(What the task requires): Scan the records below for lines with the word "details", then state how many you find and nothing else.

Pictures paired with source code:
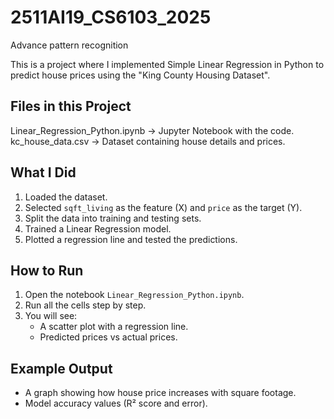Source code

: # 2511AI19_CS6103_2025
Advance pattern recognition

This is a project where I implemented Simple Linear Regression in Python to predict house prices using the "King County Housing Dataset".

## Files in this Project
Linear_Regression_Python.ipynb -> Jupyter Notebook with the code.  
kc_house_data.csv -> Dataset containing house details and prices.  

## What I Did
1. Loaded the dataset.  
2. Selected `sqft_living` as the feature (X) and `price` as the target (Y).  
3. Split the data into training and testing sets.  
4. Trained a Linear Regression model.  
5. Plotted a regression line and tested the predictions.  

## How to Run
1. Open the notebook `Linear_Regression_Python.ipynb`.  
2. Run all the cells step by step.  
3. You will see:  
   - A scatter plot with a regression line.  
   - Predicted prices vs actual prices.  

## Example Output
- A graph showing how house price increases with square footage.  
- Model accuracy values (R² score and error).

...

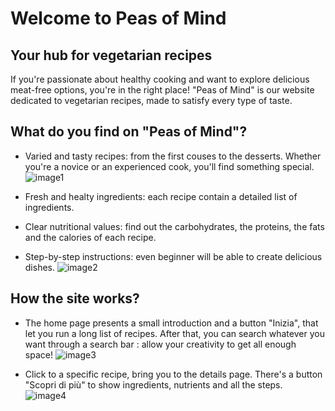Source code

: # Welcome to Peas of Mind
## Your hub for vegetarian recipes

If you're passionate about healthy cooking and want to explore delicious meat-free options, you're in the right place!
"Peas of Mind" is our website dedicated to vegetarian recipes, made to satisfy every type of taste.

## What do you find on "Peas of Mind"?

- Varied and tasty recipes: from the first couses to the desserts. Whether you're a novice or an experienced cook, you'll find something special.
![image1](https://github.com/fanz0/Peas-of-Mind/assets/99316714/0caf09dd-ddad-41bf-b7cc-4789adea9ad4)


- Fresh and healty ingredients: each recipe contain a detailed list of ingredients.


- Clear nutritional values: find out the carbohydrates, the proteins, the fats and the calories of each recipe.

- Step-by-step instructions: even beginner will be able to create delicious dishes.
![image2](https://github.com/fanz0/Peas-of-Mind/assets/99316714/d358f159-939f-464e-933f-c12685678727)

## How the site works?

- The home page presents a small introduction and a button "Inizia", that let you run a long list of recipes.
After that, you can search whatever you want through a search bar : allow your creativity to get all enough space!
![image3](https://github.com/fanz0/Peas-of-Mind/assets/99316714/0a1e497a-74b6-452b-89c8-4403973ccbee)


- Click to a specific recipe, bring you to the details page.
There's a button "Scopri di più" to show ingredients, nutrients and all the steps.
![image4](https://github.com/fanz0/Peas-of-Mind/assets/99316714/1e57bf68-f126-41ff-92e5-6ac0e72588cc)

(Problem solution): 2